Earlier I stated that only variables in the context can have quantities, which in particular means top-level definitions cannot have them. This is mostly true, but there is one slight exception: a function can be marked as erased by placing a 0 before its name.

0 erasedId : (0 x : a) -> a
erasedId x = x

This tells the type system to define this function within the erased fragment, which is a fragment of the type system wherein all quantity checks are ignored. In the erasedId function above, we use the function's input x once despite labeling it as erased. This would normally result in a quantity error, but this function is allowed due to being defined in the erased fragment.

This quantity freedom the erased fragment gives us comes with a big drawback, though - erased functions are banned from being used at runtime. In terms of the type theory, what this means is that an erased function can only ever be used in these two places:

  1. Inside of another erased-fragment function or expression;
  2. Inside of a function argument that's erased:
constInt : (0 _ : a) -> Int
constInt _ = 2

erased2 : Int
erased2 = constInt (erasedId 1)

This makes sure that quantities are always handled correctly at runtime, which is where it matters!

There is another important place where the erased fragment comes into play, and that's in type signatures. The type signatures of definitions are always erased, so erased functions can be used inside of them.

erasedPrf : erasedId 0 = 0
erasedPrf = Refl

For this reason, erased functions are sometimes thought of as "exclusively type-level functions", though as we've seen, that's not entirely accurate.

Conclusion

This concludes our thorough discussion of Quantitative Type Theory. In this section, we learned about the various operations on quantities: their addition, multiplication, and ordering. We saw how quantities were linked to the context, and how to properly think about the context when analyzing type systems (bottom-to-top instead of top-to-bottom). We then moved on to studying QTT proper, and we saw how the quantities in our context change as the expressions we write grow more complex. Finally, we looked at the erased fragment, and how we can define erased functions.

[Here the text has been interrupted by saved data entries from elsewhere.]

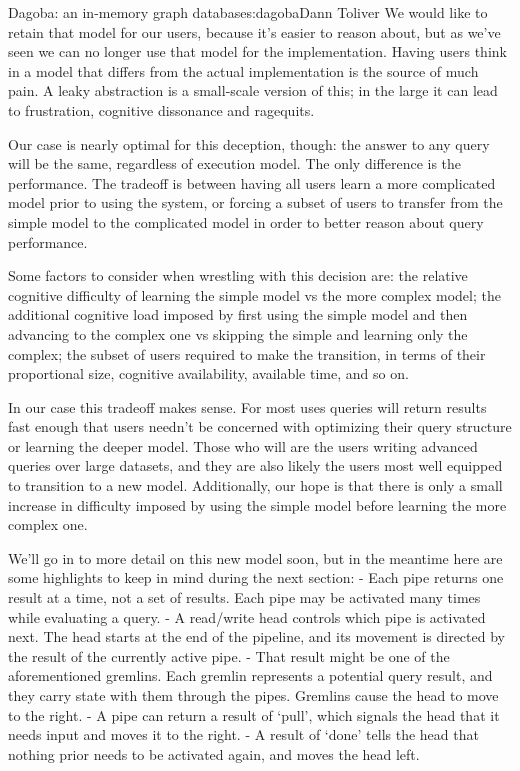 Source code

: \begin{aosachapter}{Dagoba: an in-memory graph database}{s:dagoba}{Dann Toliver}
We would like to retain that model for our users, because it's easier to
reason about, but as we've seen we can no longer use that model for the
implementation. Having users think in a model that differs from the
actual implementation is the source of much pain. A leaky abstraction is
a small-scale version of this; in the large it can lead to frustration,
cognitive dissonance and ragequits.

Our case is nearly optimal for this deception, though: the answer to any
query will be the same, regardless of execution model. The only
difference is the performance. The tradeoff is between having all users
learn a more complicated model prior to using the system, or forcing a
subset of users to transfer from the simple model to the complicated
model in order to better reason about query performance.

Some factors to consider when wrestling with this decision are: the
relative cognitive difficulty of learning the simple model vs the more
complex model; the additional cognitive load imposed by first using the
simple model and then advancing to the complex one vs skipping the
simple and learning only the complex; the subset of users required to
make the transition, in terms of their proportional size, cognitive
availability, available time, and so on.

In our case this tradeoff makes sense. For most uses queries will return
results fast enough that users needn't be concerned with optimizing
their query structure or learning the deeper model. Those who will are
the users writing advanced queries over large datasets, and they are
also likely the users most well equipped to transition to a new model.
Additionally, our hope is that there is only a small increase in
difficulty imposed by using the simple model before learning the more
complex one.

We'll go in to more detail on this new model soon, but in the meantime
here are some highlights to keep in mind during the next section: - Each
pipe returns one result at a time, not a set of results. Each pipe may
be activated many times while evaluating a query. - A read/write head
controls which pipe is activated next. The head starts at the end of the
pipeline, and its movement is directed by the result of the currently
active pipe. - That result might be one of the aforementioned gremlins.
Each gremlin represents a potential query result, and they carry state
with them through the pipes. Gremlins cause the head to move to the
right. - A pipe can return a result of `pull', which signals the head
that it needs input and moves it to the right. - A result of `done'
tells the head that nothing prior needs to be activated again, and moves
the head left.


\end{aosachapter}
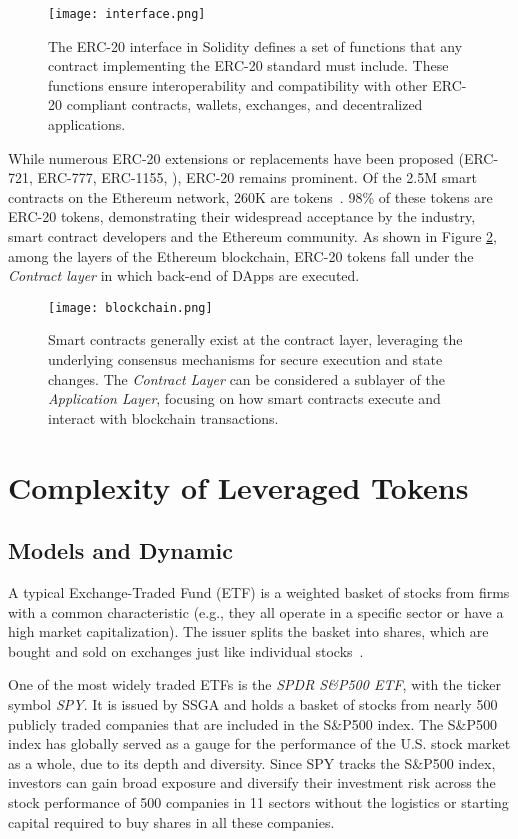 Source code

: \begin{figure}[t]
	\centering
	\texttt{[image: interface.png]}
	\caption{The ERC-20 interface in Solidity defines a set of functions that any contract implementing the ERC-20 standard must include. These functions ensure interoperability and compatibility with other ERC-20 compliant contracts, wallets, exchanges, and decentralized applications.}
	\label{fig:interface}
\end{figure}

While numerous ERC-20 extensions or replacements have been proposed (\eg ERC-721, ERC-777, ERC-1155, \etc), ERC-20 remains prominent. Of the 2.5M smart contracts on the Ethereum network, 260K are tokens~\cite{TokenTracker}. 98\% of these tokens are ERC-20 tokens, demonstrating their widespread acceptance by the industry, smart contract developers and the Ethereum community. As shown in Figure \ref{fig:layers}, among the layers of the Ethereum blockchain, ERC-20 tokens fall under the \textit{Contract layer} in which back-end of DApps are executed.

\begin{figure}[t]
	\centering
	\texttt{[image: blockchain.png]}
	\caption{Smart contracts generally exist at the contract layer, leveraging the underlying consensus mechanisms for secure execution and state changes. The \textit{Contract Layer} can be considered a sublayer of the \textit{Application Layer}, focusing on how smart contracts execute and interact with blockchain transactions.}
	\label{fig:layers}
\end{figure}

\section{Complexity of Leveraged Tokens}
\subsection{Models and Dynamic}
A typical Exchange-Traded Fund (ETF) is a weighted basket of stocks from firms with a common characteristic (e.g., they all operate in a specific sector or have a high market capitalization). The issuer splits the basket into shares, which are bought and sold on exchanges just like individual stocks~\cite{liebi2020effect}.
\begin{example}
	One of the most widely traded ETFs is the \textsl{SPDR S\&P500 ETF}, with the ticker symbol \textsl{SPY}. It is issued by SSGA and holds a basket of stocks from nearly 500 publicly traded companies that are included in the S\&P500 index. The S\&P500 index has globally served as a gauge for the performance of the U.S. stock market as a whole, due to its depth and diversity. Since SPY tracks the S\&P500 index, investors can gain broad exposure and diversify their investment risk across the stock performance of 500 companies in 11 sectors without the logistics or starting capital required to buy shares in all these companies.
\end{example}

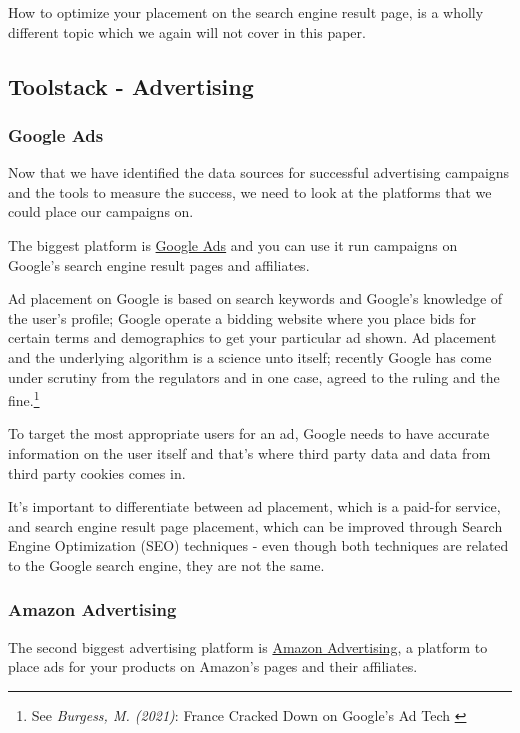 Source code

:How to optimize your placement on the search engine result page, is a wholly different topic which we again will not cover in this paper.

\subsection{Toolstack - Advertising}

\subsubsection{Google Ads}

Now that we have identified the data sources for successful advertising campaigns and the tools to measure the success, we need to look at the platforms that we could place our campaigns on. 

The biggest platform is \href{https://ads.google.com/home/}{Google Ads} and you can use it run campaigns on Google's search engine result pages and affiliates.

Ad placement on Google is based on search keywords and Google's knowledge of the user's profile; Google operate a bidding website where you place bids for certain terms and demographics to get your particular ad shown. Ad placement and the underlying algorithm is a science unto itself; recently Google has come under scrutiny from the regulators and in one case, agreed to the ruling and the fine.\footnote{See \textit{Burgess, M. (2021)}: France Cracked Down on Google’s Ad Tech \cite{googleAds}}

To target the most appropriate users for an ad, Google needs to have accurate information on the user itself and that's where third party data and data from third party cookies comes in.

It's important to differentiate between ad placement, which is a paid-for service, and search engine result page placement, which can be improved through Search Engine Optimization (SEO) techniques - even though both techniques are related to the Google search engine, they are not the same.

\subsubsection{Amazon Advertising}

The second biggest advertising platform is \href{https://advertising.amazon.com//}{Amazon Advertising}, a platform to place ads for your products on Amazon's pages and their affiliates.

In Idris 2's current state, most of this information is still entirely unnecessary for learning the language. That may not always be the case, though: there have been some discussions to change the quantity semiring that Idris 2 uses, or even to allow the programmer to choose which set of quantities to use. Whether those discussions lead to anything or not, it can still useful to better understand how Quantitative Type Theory functions in order to write better Idris 2 code.

A Note on Mathematical Accuracy

The information in this appendix is partially based on Robert Atkey's 2018 paper Syntax and Semantics of Quantitative Type Theory, which outlines QTT in the standard language of type theory. The QTT presented in Atkey's paper is roughly similar to Idris 2's type system except for these differences:

  1. Atkey's theory does not have subusaging, and so the quantity semiring in Atkey's paper is not ordered.
  2. In Atkey's theory, types can only be constructed in the erased fragment, which means it is impossible to construct a type at runtime. Idris 2 allows constructing types at runtime, but still uses the erased fragment when inside of type signatures.

To resolve these differences, I directly observed how Idris 2's type system behaved in practice in order to determine where to deviate from Atkey's paper.

While I tried to be as mathematically accurate as possible in this section, some accuracy had to be sacrificed for the sake of simplicity. In particular, the description of pattern matching given here is substantially oversimplified. A proper formal treatment of pattern matching would require introducing an eliminator function for each datatype; this eliminator would serve to determine how that datatype's constructors interacted with quantity checking. The details of how this would work for a few simple types (such as the boolean type Bool) are in Atkey's paper above. I did not include these details because I decided that what I was describing was complicated enough already.